Say how many lines in the listing contain the string "经营者姓名", giving the number alone.

PROVIDED MATERIAL>
-*-*-

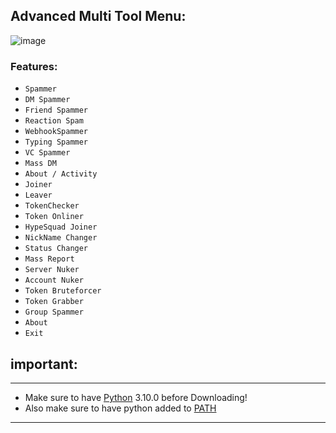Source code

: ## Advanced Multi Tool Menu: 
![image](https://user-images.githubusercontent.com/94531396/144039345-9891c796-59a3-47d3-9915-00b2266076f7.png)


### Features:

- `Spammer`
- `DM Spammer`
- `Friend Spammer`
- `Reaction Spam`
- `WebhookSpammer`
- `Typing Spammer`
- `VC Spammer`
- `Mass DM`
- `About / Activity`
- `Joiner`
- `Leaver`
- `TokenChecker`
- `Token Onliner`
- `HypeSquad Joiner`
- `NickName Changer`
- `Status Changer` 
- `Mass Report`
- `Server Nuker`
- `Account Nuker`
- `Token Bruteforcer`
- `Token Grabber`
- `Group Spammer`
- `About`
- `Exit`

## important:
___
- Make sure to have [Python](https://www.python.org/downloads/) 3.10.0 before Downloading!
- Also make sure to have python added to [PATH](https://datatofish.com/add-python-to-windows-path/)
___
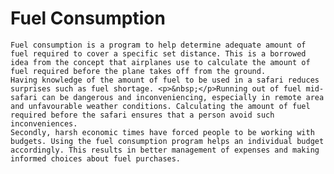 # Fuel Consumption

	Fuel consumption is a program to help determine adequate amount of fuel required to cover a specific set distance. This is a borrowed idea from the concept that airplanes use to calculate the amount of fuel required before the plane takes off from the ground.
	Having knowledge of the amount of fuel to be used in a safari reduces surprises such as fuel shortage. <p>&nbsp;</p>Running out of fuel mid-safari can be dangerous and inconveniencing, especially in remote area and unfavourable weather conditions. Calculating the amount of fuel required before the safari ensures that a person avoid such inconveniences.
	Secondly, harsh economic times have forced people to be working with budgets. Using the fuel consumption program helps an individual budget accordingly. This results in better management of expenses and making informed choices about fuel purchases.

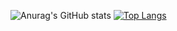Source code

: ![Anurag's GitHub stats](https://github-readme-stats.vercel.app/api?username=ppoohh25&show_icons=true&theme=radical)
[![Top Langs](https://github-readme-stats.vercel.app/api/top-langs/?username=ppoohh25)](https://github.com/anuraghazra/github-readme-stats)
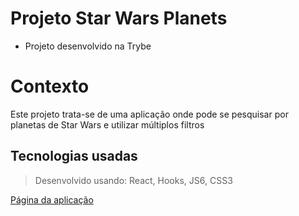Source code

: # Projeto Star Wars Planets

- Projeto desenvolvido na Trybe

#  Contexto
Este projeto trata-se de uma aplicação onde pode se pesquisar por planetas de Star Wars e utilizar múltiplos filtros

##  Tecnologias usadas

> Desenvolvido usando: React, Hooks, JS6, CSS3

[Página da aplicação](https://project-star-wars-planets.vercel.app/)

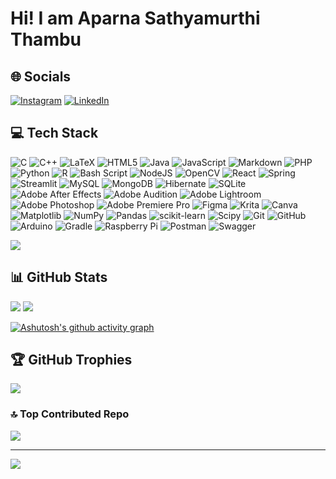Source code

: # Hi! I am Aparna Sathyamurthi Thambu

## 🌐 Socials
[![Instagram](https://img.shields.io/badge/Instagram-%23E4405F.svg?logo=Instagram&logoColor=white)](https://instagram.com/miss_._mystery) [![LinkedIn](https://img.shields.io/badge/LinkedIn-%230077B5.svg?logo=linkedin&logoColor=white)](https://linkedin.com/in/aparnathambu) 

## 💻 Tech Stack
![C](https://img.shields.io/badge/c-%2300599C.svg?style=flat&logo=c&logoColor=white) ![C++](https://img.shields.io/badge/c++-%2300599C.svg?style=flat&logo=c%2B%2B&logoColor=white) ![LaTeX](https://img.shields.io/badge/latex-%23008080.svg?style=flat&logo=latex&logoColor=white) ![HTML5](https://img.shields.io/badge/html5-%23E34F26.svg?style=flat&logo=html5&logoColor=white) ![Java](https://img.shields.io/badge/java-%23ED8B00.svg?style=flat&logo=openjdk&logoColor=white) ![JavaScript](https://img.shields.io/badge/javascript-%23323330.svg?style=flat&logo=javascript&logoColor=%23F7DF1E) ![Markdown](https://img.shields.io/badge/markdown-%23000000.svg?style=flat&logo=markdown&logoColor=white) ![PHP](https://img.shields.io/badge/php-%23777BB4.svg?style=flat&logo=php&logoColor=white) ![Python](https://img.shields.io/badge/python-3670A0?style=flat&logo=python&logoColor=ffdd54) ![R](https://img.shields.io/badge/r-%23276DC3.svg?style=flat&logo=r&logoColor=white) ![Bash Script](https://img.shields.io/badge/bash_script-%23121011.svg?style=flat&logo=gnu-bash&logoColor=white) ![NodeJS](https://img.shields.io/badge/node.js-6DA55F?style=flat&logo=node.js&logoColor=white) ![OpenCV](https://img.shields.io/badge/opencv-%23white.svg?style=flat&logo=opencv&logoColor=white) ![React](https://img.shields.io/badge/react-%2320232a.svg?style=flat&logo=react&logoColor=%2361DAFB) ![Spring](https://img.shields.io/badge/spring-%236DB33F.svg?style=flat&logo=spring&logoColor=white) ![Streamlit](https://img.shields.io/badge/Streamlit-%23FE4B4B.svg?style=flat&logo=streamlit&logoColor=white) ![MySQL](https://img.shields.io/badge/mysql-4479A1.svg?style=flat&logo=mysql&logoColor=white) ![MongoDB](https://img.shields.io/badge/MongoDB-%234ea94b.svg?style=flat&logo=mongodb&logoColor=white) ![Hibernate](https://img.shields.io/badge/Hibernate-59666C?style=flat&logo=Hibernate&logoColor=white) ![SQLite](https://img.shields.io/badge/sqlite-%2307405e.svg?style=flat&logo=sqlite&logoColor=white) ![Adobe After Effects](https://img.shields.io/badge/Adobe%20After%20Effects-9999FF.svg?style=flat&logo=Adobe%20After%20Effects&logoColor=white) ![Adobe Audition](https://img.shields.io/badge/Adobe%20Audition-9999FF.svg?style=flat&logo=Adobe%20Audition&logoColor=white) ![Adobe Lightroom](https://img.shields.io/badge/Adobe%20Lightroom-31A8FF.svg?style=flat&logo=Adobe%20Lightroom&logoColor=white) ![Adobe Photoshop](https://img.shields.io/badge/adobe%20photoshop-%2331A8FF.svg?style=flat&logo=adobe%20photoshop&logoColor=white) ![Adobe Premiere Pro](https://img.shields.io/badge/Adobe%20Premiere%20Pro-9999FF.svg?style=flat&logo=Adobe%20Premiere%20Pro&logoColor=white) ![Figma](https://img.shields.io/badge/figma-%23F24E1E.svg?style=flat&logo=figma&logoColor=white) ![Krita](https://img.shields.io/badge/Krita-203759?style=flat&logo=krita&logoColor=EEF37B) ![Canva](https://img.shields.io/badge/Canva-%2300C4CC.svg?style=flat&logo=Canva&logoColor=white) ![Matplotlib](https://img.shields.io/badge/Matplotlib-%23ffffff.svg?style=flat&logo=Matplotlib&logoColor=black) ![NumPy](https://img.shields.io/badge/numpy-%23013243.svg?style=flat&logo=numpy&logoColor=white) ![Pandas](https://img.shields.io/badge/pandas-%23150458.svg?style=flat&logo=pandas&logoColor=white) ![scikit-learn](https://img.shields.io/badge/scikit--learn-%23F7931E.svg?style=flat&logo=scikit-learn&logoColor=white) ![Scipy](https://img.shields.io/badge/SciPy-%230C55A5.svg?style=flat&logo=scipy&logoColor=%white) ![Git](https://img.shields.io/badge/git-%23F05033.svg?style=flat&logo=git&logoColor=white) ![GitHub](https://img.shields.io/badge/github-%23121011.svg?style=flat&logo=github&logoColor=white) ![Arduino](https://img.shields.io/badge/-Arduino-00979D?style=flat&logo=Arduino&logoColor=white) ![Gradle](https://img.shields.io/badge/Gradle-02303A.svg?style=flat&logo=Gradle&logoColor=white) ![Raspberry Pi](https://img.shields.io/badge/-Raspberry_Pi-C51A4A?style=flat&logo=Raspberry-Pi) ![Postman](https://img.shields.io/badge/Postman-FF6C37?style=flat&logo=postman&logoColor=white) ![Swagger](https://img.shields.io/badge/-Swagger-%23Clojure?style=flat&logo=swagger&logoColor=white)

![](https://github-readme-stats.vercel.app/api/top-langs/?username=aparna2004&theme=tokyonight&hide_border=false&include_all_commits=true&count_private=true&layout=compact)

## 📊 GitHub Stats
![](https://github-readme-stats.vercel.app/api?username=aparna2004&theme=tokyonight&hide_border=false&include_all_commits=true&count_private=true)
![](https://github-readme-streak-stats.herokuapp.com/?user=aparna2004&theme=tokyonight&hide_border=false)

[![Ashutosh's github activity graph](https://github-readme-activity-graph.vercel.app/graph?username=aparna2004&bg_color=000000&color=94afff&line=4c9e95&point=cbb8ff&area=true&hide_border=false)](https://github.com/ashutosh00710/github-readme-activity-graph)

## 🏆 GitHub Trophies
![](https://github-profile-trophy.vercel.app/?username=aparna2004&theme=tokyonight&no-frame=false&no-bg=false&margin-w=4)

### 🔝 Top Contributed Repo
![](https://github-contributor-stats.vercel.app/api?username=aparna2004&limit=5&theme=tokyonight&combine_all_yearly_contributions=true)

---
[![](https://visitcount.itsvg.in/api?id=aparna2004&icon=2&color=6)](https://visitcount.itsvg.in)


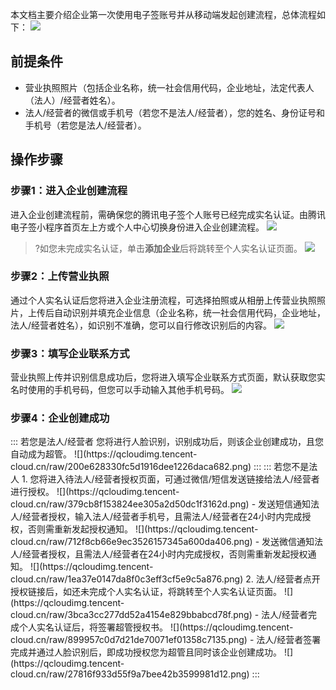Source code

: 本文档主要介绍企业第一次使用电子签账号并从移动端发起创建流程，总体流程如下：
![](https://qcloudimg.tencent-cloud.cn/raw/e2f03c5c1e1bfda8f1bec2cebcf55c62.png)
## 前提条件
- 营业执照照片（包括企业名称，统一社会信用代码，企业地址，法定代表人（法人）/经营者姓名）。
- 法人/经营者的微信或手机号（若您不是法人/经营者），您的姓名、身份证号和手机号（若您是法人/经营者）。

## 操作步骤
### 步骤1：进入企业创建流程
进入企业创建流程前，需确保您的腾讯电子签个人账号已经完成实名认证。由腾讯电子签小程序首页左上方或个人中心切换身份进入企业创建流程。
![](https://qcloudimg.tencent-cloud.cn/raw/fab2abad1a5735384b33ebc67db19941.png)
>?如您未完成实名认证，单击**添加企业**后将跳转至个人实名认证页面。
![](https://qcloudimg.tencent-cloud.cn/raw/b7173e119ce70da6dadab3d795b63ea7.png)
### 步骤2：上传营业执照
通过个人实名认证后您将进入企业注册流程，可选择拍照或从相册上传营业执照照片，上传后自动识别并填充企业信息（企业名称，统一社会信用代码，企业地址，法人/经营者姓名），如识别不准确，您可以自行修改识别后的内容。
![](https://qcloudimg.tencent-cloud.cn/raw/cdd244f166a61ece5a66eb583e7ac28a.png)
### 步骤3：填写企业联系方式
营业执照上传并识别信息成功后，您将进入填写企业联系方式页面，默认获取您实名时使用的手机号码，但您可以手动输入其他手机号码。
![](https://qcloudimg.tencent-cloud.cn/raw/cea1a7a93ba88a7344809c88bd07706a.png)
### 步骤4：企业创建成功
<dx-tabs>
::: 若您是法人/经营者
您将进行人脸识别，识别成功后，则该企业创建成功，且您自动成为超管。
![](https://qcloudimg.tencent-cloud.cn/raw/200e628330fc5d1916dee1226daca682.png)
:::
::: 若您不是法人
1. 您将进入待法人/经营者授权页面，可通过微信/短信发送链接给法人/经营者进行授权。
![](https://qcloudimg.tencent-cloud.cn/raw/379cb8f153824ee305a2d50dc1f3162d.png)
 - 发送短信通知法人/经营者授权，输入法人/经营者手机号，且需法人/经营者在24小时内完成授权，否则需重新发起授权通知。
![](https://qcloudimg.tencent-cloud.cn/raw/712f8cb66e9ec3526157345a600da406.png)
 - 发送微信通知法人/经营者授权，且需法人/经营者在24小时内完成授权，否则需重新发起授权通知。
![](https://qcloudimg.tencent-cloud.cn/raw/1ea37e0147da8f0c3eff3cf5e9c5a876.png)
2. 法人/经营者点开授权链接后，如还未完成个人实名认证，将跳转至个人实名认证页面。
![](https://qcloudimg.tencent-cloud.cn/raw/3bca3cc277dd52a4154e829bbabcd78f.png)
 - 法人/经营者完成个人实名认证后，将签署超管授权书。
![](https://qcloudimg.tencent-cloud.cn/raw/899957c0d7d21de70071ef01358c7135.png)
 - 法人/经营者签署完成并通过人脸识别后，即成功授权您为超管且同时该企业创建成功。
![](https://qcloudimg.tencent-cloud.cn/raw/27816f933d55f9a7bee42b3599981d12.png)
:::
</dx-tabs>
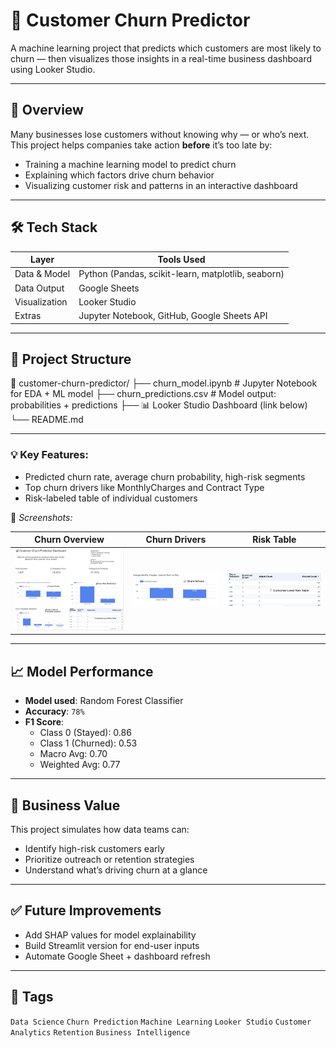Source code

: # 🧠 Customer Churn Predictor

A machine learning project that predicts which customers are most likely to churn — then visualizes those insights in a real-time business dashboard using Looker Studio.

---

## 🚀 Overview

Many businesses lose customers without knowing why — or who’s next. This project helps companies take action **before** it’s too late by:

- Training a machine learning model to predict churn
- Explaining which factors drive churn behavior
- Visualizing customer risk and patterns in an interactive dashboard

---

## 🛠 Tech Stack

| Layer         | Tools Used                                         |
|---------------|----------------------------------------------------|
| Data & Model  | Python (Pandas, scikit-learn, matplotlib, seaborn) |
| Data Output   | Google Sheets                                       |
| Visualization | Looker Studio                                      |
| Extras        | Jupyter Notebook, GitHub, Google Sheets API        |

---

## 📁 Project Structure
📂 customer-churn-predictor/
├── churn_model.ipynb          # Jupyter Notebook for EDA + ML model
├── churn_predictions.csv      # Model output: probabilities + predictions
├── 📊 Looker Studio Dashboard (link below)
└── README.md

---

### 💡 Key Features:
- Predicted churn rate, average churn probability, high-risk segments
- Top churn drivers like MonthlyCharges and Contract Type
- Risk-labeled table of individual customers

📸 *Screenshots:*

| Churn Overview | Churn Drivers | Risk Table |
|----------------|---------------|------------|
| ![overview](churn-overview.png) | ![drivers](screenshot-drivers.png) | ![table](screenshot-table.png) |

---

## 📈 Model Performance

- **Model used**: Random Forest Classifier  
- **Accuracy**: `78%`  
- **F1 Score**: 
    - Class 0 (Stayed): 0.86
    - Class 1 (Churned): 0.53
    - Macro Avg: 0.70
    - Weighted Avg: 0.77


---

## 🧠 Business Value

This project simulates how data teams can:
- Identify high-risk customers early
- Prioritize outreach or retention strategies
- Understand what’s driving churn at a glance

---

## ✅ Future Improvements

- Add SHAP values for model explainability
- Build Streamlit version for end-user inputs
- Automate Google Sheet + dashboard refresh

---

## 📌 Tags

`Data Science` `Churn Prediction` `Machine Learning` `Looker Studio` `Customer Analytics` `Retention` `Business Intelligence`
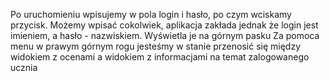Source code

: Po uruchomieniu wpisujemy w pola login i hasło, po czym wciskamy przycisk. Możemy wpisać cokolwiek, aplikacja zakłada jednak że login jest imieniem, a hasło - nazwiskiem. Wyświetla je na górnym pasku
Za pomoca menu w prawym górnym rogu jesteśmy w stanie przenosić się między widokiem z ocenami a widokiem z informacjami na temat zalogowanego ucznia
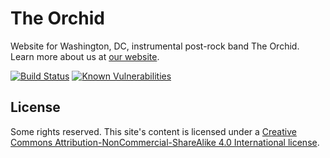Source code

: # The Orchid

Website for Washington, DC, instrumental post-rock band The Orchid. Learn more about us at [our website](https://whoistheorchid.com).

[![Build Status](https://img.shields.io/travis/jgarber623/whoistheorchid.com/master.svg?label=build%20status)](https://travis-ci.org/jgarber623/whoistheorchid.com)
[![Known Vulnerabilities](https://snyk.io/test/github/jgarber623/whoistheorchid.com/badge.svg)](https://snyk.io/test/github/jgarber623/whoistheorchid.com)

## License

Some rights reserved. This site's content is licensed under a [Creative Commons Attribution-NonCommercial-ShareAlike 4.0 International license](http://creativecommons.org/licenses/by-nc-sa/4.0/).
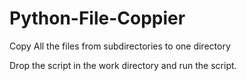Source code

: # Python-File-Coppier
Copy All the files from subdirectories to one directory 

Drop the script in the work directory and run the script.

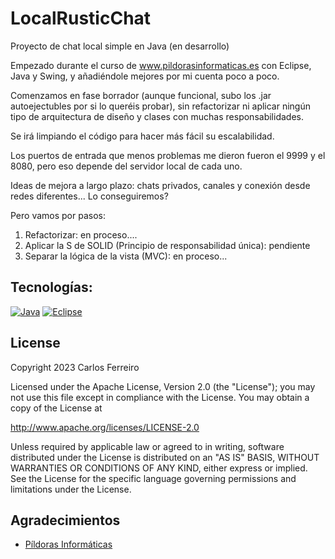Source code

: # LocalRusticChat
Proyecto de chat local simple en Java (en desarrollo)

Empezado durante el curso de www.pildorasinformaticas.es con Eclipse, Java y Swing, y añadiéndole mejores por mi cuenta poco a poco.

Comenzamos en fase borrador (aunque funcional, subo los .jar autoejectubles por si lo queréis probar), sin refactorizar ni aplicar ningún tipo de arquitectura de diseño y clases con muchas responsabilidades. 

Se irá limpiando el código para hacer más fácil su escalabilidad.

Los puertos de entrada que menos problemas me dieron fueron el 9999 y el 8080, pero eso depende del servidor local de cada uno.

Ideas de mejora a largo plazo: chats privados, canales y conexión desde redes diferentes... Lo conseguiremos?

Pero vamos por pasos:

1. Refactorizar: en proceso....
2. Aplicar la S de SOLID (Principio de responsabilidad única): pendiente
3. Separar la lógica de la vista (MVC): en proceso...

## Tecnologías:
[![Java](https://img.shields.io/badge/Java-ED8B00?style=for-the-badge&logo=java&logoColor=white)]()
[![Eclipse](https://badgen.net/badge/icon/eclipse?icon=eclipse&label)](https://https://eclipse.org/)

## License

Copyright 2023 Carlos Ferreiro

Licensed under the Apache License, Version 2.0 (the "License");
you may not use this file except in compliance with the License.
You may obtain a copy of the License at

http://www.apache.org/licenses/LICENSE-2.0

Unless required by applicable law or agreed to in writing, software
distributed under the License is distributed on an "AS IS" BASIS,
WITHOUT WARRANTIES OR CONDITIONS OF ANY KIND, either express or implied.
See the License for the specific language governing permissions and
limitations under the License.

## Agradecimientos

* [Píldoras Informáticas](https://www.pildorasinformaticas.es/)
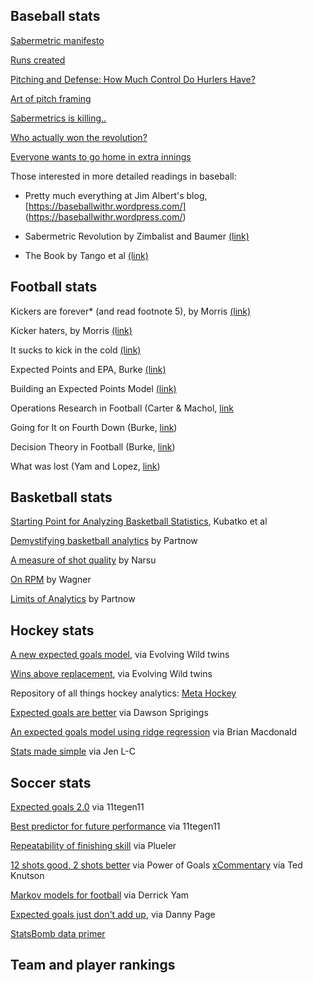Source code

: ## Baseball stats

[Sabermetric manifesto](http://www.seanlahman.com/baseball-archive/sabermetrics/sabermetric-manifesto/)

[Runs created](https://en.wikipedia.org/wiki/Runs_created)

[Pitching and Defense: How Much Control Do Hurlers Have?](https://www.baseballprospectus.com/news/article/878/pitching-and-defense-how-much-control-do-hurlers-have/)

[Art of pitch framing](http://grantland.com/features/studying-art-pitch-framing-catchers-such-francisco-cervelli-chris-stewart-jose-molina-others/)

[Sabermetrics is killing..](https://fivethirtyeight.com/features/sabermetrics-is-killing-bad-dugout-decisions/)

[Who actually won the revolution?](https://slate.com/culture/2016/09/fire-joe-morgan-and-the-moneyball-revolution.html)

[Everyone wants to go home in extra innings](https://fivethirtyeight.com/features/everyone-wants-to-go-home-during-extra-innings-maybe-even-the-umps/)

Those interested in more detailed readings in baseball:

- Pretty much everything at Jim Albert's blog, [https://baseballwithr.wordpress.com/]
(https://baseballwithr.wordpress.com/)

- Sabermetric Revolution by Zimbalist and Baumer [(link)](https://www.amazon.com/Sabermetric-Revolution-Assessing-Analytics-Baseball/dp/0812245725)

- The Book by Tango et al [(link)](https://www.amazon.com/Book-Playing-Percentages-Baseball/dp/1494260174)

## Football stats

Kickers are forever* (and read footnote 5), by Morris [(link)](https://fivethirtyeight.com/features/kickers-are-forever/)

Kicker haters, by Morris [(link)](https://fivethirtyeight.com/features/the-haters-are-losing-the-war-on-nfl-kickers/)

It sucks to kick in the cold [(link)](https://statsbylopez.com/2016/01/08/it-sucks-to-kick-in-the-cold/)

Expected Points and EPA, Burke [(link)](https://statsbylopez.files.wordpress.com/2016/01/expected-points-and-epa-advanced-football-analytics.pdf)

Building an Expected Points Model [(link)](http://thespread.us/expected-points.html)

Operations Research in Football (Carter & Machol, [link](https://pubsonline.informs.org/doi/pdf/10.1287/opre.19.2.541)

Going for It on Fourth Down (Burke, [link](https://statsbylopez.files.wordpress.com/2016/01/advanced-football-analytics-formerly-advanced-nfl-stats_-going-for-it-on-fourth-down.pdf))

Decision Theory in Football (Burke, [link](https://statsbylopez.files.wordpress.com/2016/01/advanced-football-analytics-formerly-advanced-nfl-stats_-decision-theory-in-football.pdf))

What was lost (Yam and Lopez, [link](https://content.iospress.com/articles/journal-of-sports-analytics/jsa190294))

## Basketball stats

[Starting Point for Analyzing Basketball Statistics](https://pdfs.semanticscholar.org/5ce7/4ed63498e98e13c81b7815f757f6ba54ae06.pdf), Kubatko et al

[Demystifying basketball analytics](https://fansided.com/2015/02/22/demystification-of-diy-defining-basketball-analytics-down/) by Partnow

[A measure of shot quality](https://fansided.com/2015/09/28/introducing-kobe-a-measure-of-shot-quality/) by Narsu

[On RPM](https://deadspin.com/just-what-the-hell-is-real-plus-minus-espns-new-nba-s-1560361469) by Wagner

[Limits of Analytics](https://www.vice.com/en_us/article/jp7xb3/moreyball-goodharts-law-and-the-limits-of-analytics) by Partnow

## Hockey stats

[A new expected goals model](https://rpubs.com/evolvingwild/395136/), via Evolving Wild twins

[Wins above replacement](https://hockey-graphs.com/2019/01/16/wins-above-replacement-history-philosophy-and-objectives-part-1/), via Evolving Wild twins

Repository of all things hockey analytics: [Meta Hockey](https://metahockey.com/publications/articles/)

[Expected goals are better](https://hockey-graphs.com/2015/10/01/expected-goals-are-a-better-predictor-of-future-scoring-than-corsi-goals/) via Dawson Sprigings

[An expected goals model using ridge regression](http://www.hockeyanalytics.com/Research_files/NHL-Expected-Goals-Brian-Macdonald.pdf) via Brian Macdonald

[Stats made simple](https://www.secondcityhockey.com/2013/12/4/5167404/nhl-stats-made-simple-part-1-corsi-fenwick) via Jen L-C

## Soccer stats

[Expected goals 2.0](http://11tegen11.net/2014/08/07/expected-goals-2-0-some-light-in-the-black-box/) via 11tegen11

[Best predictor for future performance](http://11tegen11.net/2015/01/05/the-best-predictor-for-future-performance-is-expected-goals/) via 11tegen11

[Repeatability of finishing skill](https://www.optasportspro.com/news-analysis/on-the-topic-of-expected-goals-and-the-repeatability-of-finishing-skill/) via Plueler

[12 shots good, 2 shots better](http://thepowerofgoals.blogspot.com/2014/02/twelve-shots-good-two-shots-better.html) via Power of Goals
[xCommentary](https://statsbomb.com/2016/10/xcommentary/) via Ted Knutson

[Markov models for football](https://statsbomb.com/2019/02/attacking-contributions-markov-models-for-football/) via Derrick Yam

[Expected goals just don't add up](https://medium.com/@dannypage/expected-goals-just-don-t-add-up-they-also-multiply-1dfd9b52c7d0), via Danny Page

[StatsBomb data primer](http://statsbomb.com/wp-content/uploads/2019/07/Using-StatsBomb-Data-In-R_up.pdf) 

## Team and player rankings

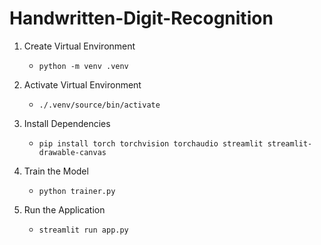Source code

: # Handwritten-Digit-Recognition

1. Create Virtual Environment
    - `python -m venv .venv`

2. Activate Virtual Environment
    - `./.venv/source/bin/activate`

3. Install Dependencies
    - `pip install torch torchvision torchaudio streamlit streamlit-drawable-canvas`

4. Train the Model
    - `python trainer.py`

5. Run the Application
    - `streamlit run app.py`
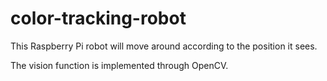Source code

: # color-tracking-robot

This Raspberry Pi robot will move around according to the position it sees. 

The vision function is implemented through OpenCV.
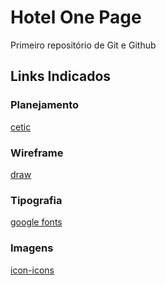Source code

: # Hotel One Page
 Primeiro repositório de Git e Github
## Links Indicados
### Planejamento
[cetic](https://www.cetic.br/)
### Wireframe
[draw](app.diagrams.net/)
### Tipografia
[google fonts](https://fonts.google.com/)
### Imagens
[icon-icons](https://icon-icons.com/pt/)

-*-*-

THE COMPLETED TASK> 2